■ Work instruction: Your task is to write out all of the records once more, exactly.

■ Saved entries:
◇ ◇ ◇ ◇ ◇
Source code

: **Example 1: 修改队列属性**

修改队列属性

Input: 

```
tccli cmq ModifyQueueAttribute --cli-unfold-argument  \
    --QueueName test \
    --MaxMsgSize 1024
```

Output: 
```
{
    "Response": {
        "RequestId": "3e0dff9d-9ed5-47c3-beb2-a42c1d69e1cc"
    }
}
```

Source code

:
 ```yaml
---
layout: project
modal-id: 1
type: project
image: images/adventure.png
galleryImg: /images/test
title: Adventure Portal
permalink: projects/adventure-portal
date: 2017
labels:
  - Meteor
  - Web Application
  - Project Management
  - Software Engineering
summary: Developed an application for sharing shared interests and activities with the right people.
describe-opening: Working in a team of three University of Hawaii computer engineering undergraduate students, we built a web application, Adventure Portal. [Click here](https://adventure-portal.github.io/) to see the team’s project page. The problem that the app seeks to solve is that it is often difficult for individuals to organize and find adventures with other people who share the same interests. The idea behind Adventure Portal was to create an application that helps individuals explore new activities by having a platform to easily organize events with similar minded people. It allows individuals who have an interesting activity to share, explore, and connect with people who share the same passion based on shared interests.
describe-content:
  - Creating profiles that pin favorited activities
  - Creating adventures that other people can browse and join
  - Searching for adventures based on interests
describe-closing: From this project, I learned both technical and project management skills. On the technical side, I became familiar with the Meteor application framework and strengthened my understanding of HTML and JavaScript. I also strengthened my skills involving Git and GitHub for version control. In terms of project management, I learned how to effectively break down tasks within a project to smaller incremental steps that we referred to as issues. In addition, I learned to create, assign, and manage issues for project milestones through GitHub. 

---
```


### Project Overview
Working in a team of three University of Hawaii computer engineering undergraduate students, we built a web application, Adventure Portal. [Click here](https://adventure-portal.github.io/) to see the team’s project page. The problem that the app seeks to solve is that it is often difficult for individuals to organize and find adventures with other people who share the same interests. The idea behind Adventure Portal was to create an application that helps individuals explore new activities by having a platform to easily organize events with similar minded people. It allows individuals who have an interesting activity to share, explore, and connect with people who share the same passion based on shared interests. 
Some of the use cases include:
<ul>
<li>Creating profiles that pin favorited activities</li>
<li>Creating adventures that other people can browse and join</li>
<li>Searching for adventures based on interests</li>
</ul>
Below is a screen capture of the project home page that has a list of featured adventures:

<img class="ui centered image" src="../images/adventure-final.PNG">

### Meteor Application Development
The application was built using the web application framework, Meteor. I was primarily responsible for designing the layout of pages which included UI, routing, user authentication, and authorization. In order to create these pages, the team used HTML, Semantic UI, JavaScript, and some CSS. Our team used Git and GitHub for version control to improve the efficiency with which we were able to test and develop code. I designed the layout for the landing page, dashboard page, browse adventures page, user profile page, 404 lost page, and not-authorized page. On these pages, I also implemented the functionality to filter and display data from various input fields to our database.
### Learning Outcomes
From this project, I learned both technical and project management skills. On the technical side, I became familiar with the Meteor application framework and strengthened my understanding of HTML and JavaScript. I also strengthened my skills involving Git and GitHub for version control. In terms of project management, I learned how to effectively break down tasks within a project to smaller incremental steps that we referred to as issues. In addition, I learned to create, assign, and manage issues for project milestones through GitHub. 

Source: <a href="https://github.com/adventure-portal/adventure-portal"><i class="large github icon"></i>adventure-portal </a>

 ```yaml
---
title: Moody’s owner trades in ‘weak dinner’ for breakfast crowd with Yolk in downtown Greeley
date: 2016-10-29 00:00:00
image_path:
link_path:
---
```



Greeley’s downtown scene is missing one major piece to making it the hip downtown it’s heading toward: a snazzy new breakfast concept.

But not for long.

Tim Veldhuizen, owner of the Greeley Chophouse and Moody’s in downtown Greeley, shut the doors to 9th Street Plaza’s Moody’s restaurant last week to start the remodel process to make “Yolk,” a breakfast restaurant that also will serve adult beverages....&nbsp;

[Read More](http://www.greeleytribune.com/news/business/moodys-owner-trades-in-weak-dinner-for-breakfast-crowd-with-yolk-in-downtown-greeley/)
◇ ◇ ◇ ◇ ◇
■ Exercise solution:
Source code

: **Example 1: 修改队列属性**

修改队列属性

Input: 

```
tccli cmq ModifyQueueAttribute --cli-unfold-argument  \
    --QueueName test \
    --MaxMsgSize 1024
```

Output: 
```
{
    "Response": {
        "RequestId": "3e0dff9d-9ed5-47c3-beb2-a42c1d69e1cc"
    }
}
```

Source code

:
 ```yaml
---
layout: project
modal-id: 1
type: project
image: images/adventure.png
galleryImg: /images/test
title: Adventure Portal
permalink: projects/adventure-portal
date: 2017
labels:
  - Meteor
  - Web Application
  - Project Management
  - Software Engineering
summary: Developed an application for sharing shared interests and activities with the right people.
describe-opening: Working in a team of three University of Hawaii computer engineering undergraduate students, we built a web application, Adventure Portal. [Click here](https://adventure-portal.github.io/) to see the team’s project page. The problem that the app seeks to solve is that it is often difficult for individuals to organize and find adventures with other people who share the same interests. The idea behind Adventure Portal was to create an application that helps individuals explore new activities by having a platform to easily organize events with similar minded people. It allows individuals who have an interesting activity to share, explore, and connect with people who share the same passion based on shared interests.
describe-content:
  - Creating profiles that pin favorited activities
  - Creating adventures that other people can browse and join
  - Searching for adventures based on interests
describe-closing: From this project, I learned both technical and project management skills. On the technical side, I became familiar with the Meteor application framework and strengthened my understanding of HTML and JavaScript. I also strengthened my skills involving Git and GitHub for version control. In terms of project management, I learned how to effectively break down tasks within a project to smaller incremental steps that we referred to as issues. In addition, I learned to create, assign, and manage issues for project milestones through GitHub. 

---
```


### Project Overview
Working in a team of three University of Hawaii computer engineering undergraduate students, we built a web application, Adventure Portal. [Click here](https://adventure-portal.github.io/) to see the team’s project page. The problem that the app seeks to solve is that it is often difficult for individuals to organize and find adventures with other people who share the same interests. The idea behind Adventure Portal was to create an application that helps individuals explore new activities by having a platform to easily organize events with similar minded people. It allows individuals who have an interesting activity to share, explore, and connect with people who share the same passion based on shared interests. 
Some of the use cases include:
<ul>
<li>Creating profiles that pin favorited activities</li>
<li>Creating adventures that other people can browse and join</li>
<li>Searching for adventures based on interests</li>
</ul>
Below is a screen capture of the project home page that has a list of featured adventures:

<img class="ui centered image" src="../images/adventure-final.PNG">

### Meteor Application Development
The application was built using the web application framework, Meteor. I was primarily responsible for designing the layout of pages which included UI, routing, user authentication, and authorization. In order to create these pages, the team used HTML, Semantic UI, JavaScript, and some CSS. Our team used Git and GitHub for version control to improve the efficiency with which we were able to test and develop code. I designed the layout for the landing page, dashboard page, browse adventures page, user profile page, 404 lost page, and not-authorized page. On these pages, I also implemented the functionality to filter and display data from various input fields to our database.
### Learning Outcomes
From this project, I learned both technical and project management skills. On the technical side, I became familiar with the Meteor application framework and strengthened my understanding of HTML and JavaScript. I also strengthened my skills involving Git and GitHub for version control. In terms of project management, I learned how to effectively break down tasks within a project to smaller incremental steps that we referred to as issues. In addition, I learned to create, assign, and manage issues for project milestones through GitHub. 

Source: <a href="https://github.com/adventure-portal/adventure-portal"><i class="large github icon"></i>adventure-portal </a>

 ```yaml
---
title: Moody’s owner trades in ‘weak dinner’ for breakfast crowd with Yolk in downtown Greeley
date: 2016-10-29 00:00:00
image_path:
link_path:
---
```



Greeley’s downtown scene is missing one major piece to making it the hip downtown it’s heading toward: a snazzy new breakfast concept.

But not for long.

Tim Veldhuizen, owner of the Greeley Chophouse and Moody’s in downtown Greeley, shut the doors to 9th Street Plaza’s Moody’s restaurant last week to start the remodel process to make “Yolk,” a breakfast restaurant that also will serve adult beverages....&nbsp;

[Read More](http://www.greeleytribune.com/news/business/moodys-owner-trades-in-weak-dinner-for-breakfast-crowd-with-yolk-in-downtown-greeley/)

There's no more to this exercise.